The mid-points of the sides of a triangle along with any of the vertices as the fourth point make a parallelogram of area equal to

1. $\dfrac{1}{2}$ area of △ABC

2. $\dfrac{1}{3}$ area of △ABC

3. $\dfrac{1}{4}$ area of △ABC

4. area of △ABC

Let CDEF be a parallelogram.

So, diagonal DF divides it into two triangles of equal area.

∴ area of △CDF = area of △EDF ……..(i)

E and F are mid-points of side AB and AC respectively.

By mid-point theorem,

EF = $\dfrac{1}{2}$ BC = BD (As D is mid-point of BC) and EF || BC.

Since, FE || BC so from figure,

EF || BD and EF = BD.

So, EBDF is a paralleogram with diagonal ED dividing it into two triangles of equal area.

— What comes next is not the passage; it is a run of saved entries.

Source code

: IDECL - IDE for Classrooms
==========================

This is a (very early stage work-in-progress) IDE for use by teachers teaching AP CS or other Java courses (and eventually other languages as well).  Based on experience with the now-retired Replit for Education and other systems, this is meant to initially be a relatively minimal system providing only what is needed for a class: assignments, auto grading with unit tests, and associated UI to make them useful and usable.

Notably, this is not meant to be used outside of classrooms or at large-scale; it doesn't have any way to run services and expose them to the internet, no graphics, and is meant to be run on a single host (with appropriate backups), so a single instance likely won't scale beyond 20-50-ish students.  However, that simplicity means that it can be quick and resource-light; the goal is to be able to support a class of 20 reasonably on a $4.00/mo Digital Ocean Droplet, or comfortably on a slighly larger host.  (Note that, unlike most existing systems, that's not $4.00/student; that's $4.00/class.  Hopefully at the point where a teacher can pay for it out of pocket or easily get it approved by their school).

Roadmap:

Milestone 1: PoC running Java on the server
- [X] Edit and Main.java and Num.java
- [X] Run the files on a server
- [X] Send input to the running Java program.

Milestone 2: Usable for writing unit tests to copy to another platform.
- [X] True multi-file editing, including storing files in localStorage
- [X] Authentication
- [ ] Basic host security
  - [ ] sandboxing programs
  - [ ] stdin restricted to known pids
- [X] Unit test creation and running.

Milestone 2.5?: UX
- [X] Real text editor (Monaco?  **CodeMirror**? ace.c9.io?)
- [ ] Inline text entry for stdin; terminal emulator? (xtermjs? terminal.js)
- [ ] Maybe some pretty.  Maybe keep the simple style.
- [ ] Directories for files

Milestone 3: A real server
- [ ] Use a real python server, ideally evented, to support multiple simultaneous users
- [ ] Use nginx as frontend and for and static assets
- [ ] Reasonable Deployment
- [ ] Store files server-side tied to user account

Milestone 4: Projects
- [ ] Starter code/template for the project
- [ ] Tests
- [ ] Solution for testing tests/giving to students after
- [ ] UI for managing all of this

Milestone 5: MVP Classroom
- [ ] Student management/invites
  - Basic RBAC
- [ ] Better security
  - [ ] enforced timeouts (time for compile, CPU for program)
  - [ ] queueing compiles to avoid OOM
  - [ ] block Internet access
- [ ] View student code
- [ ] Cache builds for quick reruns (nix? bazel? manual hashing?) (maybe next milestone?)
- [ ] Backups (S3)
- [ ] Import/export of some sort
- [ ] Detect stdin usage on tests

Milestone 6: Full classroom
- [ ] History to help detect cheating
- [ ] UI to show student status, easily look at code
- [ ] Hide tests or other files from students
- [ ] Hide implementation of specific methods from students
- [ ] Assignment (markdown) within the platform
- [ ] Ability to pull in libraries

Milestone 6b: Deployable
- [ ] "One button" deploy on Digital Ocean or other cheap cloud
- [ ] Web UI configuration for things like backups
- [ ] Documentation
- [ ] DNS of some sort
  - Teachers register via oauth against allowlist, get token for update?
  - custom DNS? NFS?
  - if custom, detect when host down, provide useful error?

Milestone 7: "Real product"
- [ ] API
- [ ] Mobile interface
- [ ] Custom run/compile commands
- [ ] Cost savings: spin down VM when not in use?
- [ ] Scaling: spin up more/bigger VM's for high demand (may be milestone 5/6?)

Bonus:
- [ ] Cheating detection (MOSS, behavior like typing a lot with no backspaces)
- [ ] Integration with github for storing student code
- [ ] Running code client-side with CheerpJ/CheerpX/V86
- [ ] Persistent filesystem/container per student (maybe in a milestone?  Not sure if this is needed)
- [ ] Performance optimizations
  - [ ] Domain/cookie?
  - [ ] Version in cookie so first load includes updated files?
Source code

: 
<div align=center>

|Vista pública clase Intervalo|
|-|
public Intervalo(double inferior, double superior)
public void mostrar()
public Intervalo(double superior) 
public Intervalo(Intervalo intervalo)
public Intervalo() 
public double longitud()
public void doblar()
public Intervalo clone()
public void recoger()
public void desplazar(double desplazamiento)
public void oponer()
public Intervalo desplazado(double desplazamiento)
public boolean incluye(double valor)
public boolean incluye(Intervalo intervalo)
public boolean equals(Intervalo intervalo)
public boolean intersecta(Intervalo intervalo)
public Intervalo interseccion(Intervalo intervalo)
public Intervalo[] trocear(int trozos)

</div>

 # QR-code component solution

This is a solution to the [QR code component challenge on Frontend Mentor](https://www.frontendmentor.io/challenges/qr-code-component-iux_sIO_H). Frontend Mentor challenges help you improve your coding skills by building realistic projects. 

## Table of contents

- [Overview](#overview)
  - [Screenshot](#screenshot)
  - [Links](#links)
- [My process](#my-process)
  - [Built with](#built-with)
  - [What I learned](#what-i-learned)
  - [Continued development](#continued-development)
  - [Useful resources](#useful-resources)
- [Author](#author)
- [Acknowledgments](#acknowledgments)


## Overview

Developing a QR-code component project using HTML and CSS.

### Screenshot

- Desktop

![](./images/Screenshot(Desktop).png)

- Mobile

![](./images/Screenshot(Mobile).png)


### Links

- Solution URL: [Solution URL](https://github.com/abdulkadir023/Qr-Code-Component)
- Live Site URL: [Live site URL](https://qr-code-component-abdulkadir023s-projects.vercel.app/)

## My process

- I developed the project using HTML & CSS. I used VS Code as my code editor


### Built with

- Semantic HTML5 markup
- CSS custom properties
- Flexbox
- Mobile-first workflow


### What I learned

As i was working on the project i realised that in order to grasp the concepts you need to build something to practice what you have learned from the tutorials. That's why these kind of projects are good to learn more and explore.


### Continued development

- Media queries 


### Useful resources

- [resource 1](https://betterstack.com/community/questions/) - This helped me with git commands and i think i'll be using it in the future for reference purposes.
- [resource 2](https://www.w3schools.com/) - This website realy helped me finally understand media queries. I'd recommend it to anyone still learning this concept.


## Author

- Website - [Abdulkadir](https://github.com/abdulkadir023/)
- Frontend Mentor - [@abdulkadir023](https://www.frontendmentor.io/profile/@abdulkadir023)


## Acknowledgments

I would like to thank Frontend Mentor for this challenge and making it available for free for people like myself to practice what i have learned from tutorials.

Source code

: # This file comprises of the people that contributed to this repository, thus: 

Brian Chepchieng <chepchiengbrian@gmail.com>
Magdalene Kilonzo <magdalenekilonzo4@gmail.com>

∴ area of △EBD = area of △EDF ……..(ii)

E and D are mid-points of side AB and BC respectively.

By mid-point theorem,

ED = $\dfrac{1}{2}$ AC = AF (As F is mid-point of AC) and ED || AC.

Since, ED || AC so from figure,

ED || AF.

So, AEDF is a paralleogram with diagonal EF dividing it into two triangles of equal area.

∴ area of △AEF = area of △EDF ……..(iii)

From (i), (ii) and (iii) we get,

area of △EDF = area of △CDF = area of △EBD = area of △AEF = x

From figure,

area of △ABC = area of △EDF + area of △CDF + area of △EBD + area of △AEF = 4x.

area of || gm EDCF = area of △EDF + area of △CDF = 2x.

So,

$\Rightarrow \dfrac{\text{area of || gm EDCF}}{\text{area of △ABC}} = \dfrac{2x}{4x} \\[1em] \Rightarrow \dfrac{\text{area of || gm EDCF}}{\text{area of △ABC}} = \dfrac{1}{2} \\[1em]$

area of || gm EDCF = $\dfrac{1}{2}$ area of △ABC.

Hence, Option 1 is the correct option.